» **EXERCISE DESCRIPTION**
From the first line of the data down to and including the line with "formación y academias", copy everything exactly, leaving out pictures.

» **EXERCISE MATERIAL**
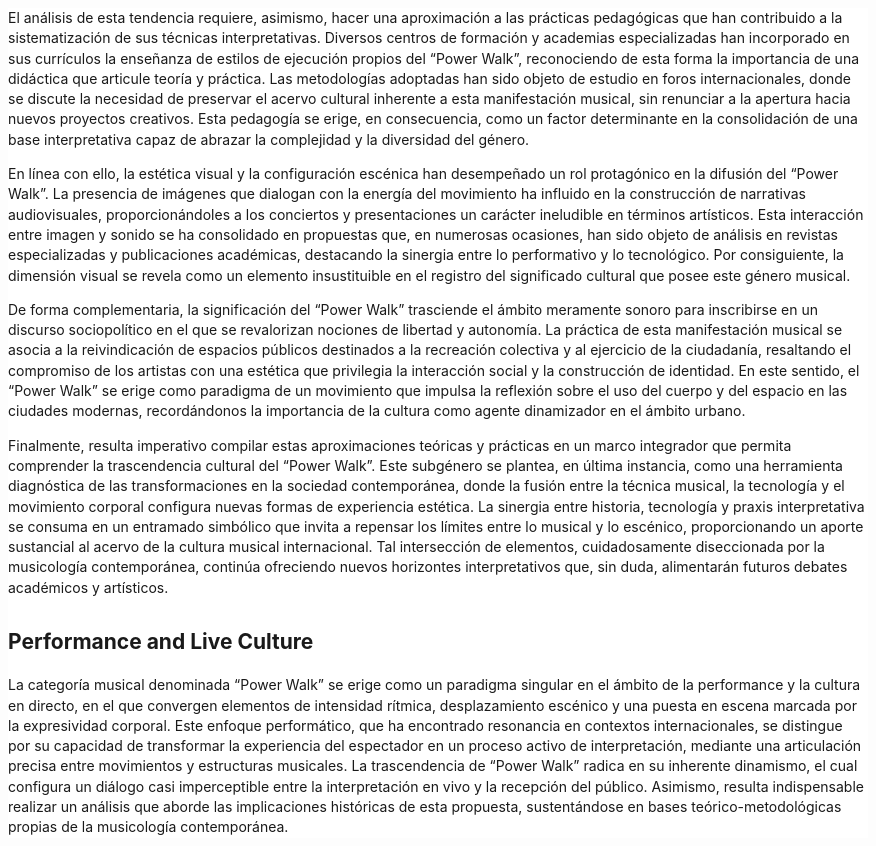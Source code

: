 El análisis de esta tendencia requiere, asimismo, hacer una aproximación a las prácticas pedagógicas
que han contribuido a la sistematización de sus técnicas interpretativas. Diversos centros de
formación y academias especializadas han incorporado en sus currículos la enseñanza de estilos de
ejecución propios del “Power Walk”, reconociendo de esta forma la importancia de una didáctica que
articule teoría y práctica. Las metodologías adoptadas han sido objeto de estudio en foros
internacionales, donde se discute la necesidad de preservar el acervo cultural inherente a esta
manifestación musical, sin renunciar a la apertura hacia nuevos proyectos creativos. Esta pedagogía
se erige, en consecuencia, como un factor determinante en la consolidación de una base
interpretativa capaz de abrazar la complejidad y la diversidad del género.

En línea con ello, la estética visual y la configuración escénica han desempeñado un rol protagónico
en la difusión del “Power Walk”. La presencia de imágenes que dialogan con la energía del movimiento
ha influido en la construcción de narrativas audiovisuales, proporcionándoles a los conciertos y
presentaciones un carácter ineludible en términos artísticos. Esta interacción entre imagen y sonido
se ha consolidado en propuestas que, en numerosas ocasiones, han sido objeto de análisis en revistas
especializadas y publicaciones académicas, destacando la sinergia entre lo performativo y lo
tecnológico. Por consiguiente, la dimensión visual se revela como un elemento insustituible en el
registro del significado cultural que posee este género musical.

De forma complementaria, la significación del “Power Walk” trasciende el ámbito meramente sonoro
para inscribirse en un discurso sociopolítico en el que se revalorizan nociones de libertad y
autonomía. La práctica de esta manifestación musical se asocia a la reivindicación de espacios
públicos destinados a la recreación colectiva y al ejercicio de la ciudadanía, resaltando el
compromiso de los artistas con una estética que privilegia la interacción social y la construcción
de identidad. En este sentido, el “Power Walk” se erige como paradigma de un movimiento que impulsa
la reflexión sobre el uso del cuerpo y del espacio en las ciudades modernas, recordándonos la
importancia de la cultura como agente dinamizador en el ámbito urbano.

Finalmente, resulta imperativo compilar estas aproximaciones teóricas y prácticas en un marco
integrador que permita comprender la trascendencia cultural del “Power Walk”. Este subgénero se
plantea, en última instancia, como una herramienta diagnóstica de las transformaciones en la
sociedad contemporánea, donde la fusión entre la técnica musical, la tecnología y el movimiento
corporal configura nuevas formas de experiencia estética. La sinergia entre historia, tecnología y
praxis interpretativa se consuma en un entramado simbólico que invita a repensar los límites entre
lo musical y lo escénico, proporcionando un aporte sustancial al acervo de la cultura musical
internacional. Tal intersección de elementos, cuidadosamente diseccionada por la musicología
contemporánea, continúa ofreciendo nuevos horizontes interpretativos que, sin duda, alimentarán
futuros debates académicos y artísticos.

## Performance and Live Culture

La categoría musical denominada “Power Walk” se erige como un paradigma singular en el ámbito de la
performance y la cultura en directo, en el que convergen elementos de intensidad rítmica,
desplazamiento escénico y una puesta en escena marcada por la expresividad corporal. Este enfoque
performático, que ha encontrado resonancia en contextos internacionales, se distingue por su
capacidad de transformar la experiencia del espectador en un proceso activo de interpretación,
mediante una articulación precisa entre movimientos y estructuras musicales. La trascendencia de
“Power Walk” radica en su inherente dinamismo, el cual configura un diálogo casi imperceptible entre
la interpretación en vivo y la recepción del público. Asimismo, resulta indispensable realizar un
análisis que aborde las implicaciones históricas de esta propuesta, sustentándose en bases
teórico-metodológicas propias de la musicología contemporánea.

» **RESPONSE AREA**
Source code

: El análisis de esta tendencia requiere, asimismo, hacer una aproximación a las prácticas pedagógicas
que han contribuido a la sistematización de sus técnicas interpretativas. Diversos centros de
formación y academias especializadas han incorporado en sus currículos la enseñanza de estilos de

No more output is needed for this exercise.